Les pensées d'Aimé Césaire sur la création d'un sens plus positif de l'humanité incluant les caractéristiques, l’histoire et les valeurs culturelles des peuples noirs, sont exprimées dans le Cahier d'un retour au pays natal. Mélange de poésie et de prose, il aurait commencé à composer cette œuvre littéraire sur une petite île de la côte adriatique de la Croatie. Des paysages marins et des rivages – qui rappellent ce voyage d'Aimé Césaire en Croatie – sont représentés sur des écrans accrochés au plafond. Ils illuminent l'espace, offrant un horizon pictural toujours en mouvement.
Mettant en avant les questions de modernité, de postmodernité et d'hybridité culturelle contemporaine, les formes sculpturales de l'exposition fonctionnent comme une découverte intime et puissante de plusieurs mondes qui se réunissent. Les images utilisées pour composer les œuvres proviennent de sources très diverses, notamment de sculptures africaines historiques, de paysages abstraits et de peintures se référant entre autres au travail de l’artiste Wifredo Lam.
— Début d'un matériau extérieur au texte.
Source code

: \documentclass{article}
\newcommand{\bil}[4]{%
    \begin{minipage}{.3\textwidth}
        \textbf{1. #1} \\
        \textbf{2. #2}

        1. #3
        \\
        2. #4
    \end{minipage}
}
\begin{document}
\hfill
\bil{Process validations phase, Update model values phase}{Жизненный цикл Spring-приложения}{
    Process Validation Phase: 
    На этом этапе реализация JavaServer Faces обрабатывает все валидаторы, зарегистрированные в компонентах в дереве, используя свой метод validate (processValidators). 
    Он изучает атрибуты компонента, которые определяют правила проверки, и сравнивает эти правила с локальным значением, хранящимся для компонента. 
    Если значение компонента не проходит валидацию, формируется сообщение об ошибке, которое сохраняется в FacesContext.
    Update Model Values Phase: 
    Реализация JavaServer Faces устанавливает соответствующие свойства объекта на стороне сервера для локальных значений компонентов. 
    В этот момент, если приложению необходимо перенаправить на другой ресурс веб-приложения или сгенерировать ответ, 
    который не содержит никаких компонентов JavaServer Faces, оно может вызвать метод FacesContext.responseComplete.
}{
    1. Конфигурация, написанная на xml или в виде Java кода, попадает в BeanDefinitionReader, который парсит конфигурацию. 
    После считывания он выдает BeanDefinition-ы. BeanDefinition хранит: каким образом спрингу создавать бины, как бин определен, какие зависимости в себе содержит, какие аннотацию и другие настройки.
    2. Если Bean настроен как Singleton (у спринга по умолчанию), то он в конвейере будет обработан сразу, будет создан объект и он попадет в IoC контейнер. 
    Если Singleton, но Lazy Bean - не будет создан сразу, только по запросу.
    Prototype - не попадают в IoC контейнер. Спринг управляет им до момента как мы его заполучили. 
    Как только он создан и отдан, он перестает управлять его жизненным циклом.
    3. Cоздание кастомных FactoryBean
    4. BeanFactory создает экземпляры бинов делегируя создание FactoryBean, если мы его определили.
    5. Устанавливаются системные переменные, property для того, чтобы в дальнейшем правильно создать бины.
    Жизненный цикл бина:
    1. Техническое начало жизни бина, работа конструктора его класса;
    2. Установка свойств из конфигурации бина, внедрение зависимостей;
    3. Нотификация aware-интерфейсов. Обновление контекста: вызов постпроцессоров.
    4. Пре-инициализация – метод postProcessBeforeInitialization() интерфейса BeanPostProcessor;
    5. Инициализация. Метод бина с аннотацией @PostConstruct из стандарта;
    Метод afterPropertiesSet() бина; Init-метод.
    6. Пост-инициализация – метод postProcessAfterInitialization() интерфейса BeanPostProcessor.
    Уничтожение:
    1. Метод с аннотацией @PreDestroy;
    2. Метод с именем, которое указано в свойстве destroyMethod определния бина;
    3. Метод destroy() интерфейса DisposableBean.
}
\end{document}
Ces compositions créent des passages qui nous invitent à réfléchir à la manière dont les histoires peuvent être des signes de changement et de résistance. L'exposition confronte le spectateur à l'animé et à l'inanimé, reliant l'espace clos de la galerie à un univers de références immensément plus vaste. Des avatars interprètent différentes danses afro-descendantes, alors que des poèmes et des sons énigmatiques et troublants composés par l'artiste font écho à l'éthique de la différence, à la créolisation et à la pluralité des pensées qui sont au cœur de la pratique de Julien Creuzet.
Cette exposition est organisée par Vassilis Oikonomopoulos, Directeur des expositions et des programmes et Martin Guinard, Curateur, assistés par Claire Charrier, Chargée de projet junior.
Julien Creuzet
Julien Creuzet est artiste plasticien, vidéaste, performeur et poète. Il passe l'essentiel de son enfance en Martinique. Ces premières années dans les Caraïbes, au croisement des cultures africaines, indiennes et européennes, imprègnent une œuvre où le mélange des imaginaires tient une place centrale. À travers des environnements constitués d’ensembles composites, il organise des passerelles entre les imaginaires de l’ailleurs, les réalités sociales de l’ici et les histoires minoritaires oubliées.